*** RECORDS FOR THIS TASK Section Begins ***
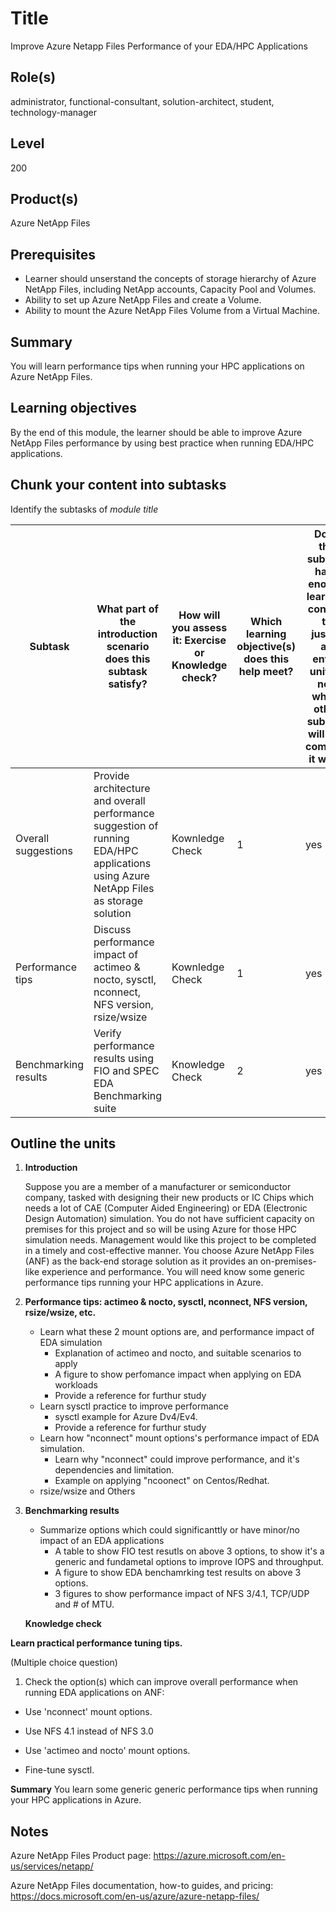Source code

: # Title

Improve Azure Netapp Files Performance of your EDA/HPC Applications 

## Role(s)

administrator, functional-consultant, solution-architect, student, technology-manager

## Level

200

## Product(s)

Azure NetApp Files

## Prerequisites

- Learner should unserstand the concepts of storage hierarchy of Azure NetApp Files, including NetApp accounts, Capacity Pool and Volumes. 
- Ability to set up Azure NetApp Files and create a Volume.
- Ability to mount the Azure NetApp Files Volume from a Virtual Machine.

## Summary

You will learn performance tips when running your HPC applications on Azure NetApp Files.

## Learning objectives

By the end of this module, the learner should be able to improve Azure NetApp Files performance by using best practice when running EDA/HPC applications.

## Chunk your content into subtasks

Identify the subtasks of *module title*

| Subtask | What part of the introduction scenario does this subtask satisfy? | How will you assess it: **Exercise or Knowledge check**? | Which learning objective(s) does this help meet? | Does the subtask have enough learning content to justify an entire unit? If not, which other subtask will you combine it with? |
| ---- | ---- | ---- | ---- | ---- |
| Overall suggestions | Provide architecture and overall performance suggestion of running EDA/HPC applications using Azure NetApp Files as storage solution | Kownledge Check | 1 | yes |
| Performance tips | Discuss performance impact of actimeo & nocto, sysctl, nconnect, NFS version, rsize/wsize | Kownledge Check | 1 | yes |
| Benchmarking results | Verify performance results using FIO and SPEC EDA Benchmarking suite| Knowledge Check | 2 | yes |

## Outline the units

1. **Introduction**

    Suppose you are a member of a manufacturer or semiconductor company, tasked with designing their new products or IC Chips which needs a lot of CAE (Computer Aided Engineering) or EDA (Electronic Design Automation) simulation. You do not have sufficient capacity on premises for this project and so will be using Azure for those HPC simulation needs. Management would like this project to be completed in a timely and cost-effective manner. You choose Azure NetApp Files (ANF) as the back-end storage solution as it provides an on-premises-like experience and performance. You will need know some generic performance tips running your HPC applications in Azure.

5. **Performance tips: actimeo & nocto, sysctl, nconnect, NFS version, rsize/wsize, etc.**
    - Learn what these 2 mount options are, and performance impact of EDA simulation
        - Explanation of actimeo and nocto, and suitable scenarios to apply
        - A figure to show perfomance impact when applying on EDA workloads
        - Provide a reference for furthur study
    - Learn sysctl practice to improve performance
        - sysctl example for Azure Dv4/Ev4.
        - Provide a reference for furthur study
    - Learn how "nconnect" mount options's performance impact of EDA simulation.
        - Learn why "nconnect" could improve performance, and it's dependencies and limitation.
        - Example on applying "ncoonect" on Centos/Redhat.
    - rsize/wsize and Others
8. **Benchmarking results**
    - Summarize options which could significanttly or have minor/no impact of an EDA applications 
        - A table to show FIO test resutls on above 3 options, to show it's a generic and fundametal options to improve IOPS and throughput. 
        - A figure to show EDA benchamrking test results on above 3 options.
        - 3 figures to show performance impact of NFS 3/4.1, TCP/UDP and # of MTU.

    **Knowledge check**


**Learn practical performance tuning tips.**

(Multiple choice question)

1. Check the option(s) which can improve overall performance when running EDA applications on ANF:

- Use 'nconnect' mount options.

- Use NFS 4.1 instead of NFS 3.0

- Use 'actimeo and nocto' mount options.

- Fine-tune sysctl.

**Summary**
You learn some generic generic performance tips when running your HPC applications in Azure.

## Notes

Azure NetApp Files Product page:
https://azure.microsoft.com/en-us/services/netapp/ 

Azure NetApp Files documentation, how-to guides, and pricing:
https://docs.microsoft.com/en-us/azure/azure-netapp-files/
*** RECORDS FOR THIS TASK Section Ends ***
◆ WHAT THE EXERCISE ASKS: Reproduce the whole listing above character for character; pictures do not belong in it.

◆ RESPONSE TO THIS TASK:
Source code

: # Title

Improve Azure Netapp Files Performance of your EDA/HPC Applications 

## Role(s)

administrator, functional-consultant, solution-architect, student, technology-manager

## Level

200

## Product(s)

Azure NetApp Files

## Prerequisites

- Learner should unserstand the concepts of storage hierarchy of Azure NetApp Files, including NetApp accounts, Capacity Pool and Volumes. 
- Ability to set up Azure NetApp Files and create a Volume.
- Ability to mount the Azure NetApp Files Volume from a Virtual Machine.

## Summary

You will learn performance tips when running your HPC applications on Azure NetApp Files.

## Learning objectives

By the end of this module, the learner should be able to improve Azure NetApp Files performance by using best practice when running EDA/HPC applications.

## Chunk your content into subtasks

Identify the subtasks of *module title*

| Subtask | What part of the introduction scenario does this subtask satisfy? | How will you assess it: **Exercise or Knowledge check**? | Which learning objective(s) does this help meet? | Does the subtask have enough learning content to justify an entire unit? If not, which other subtask will you combine it with? |
| ---- | ---- | ---- | ---- | ---- |
| Overall suggestions | Provide architecture and overall performance suggestion of running EDA/HPC applications using Azure NetApp Files as storage solution | Kownledge Check | 1 | yes |
| Performance tips | Discuss performance impact of actimeo & nocto, sysctl, nconnect, NFS version, rsize/wsize | Kownledge Check | 1 | yes |
| Benchmarking results | Verify performance results using FIO and SPEC EDA Benchmarking suite| Knowledge Check | 2 | yes |

## Outline the units

1. **Introduction**

    Suppose you are a member of a manufacturer or semiconductor company, tasked with designing their new products or IC Chips which needs a lot of CAE (Computer Aided Engineering) or EDA (Electronic Design Automation) simulation. You do not have sufficient capacity on premises for this project and so will be using Azure for those HPC simulation needs. Management would like this project to be completed in a timely and cost-effective manner. You choose Azure NetApp Files (ANF) as the back-end storage solution as it provides an on-premises-like experience and performance. You will need know some generic performance tips running your HPC applications in Azure.

5. **Performance tips: actimeo & nocto, sysctl, nconnect, NFS version, rsize/wsize, etc.**
    - Learn what these 2 mount options are, and performance impact of EDA simulation
        - Explanation of actimeo and nocto, and suitable scenarios to apply
        - A figure to show perfomance impact when applying on EDA workloads
        - Provide a reference for furthur study
    - Learn sysctl practice to improve performance
        - sysctl example for Azure Dv4/Ev4.
        - Provide a reference for furthur study
    - Learn how "nconnect" mount options's performance impact of EDA simulation.
        - Learn why "nconnect" could improve performance, and it's dependencies and limitation.
        - Example on applying "ncoonect" on Centos/Redhat.
    - rsize/wsize and Others
8. **Benchmarking results**
    - Summarize options which could significanttly or have minor/no impact of an EDA applications 
        - A table to show FIO test resutls on above 3 options, to show it's a generic and fundametal options to improve IOPS and throughput. 
        - A figure to show EDA benchamrking test results on above 3 options.
        - 3 figures to show performance impact of NFS 3/4.1, TCP/UDP and # of MTU.

    **Knowledge check**


**Learn practical performance tuning tips.**

(Multiple choice question)

1. Check the option(s) which can improve overall performance when running EDA applications on ANF:

- Use 'nconnect' mount options.

- Use NFS 4.1 instead of NFS 3.0

- Use 'actimeo and nocto' mount options.

- Fine-tune sysctl.

**Summary**
You learn some generic generic performance tips when running your HPC applications in Azure.

## Notes

Azure NetApp Files Product page:
https://azure.microsoft.com/en-us/services/netapp/ 

Azure NetApp Files documentation, how-to guides, and pricing:
https://docs.microsoft.com/en-us/azure/azure-netapp-files/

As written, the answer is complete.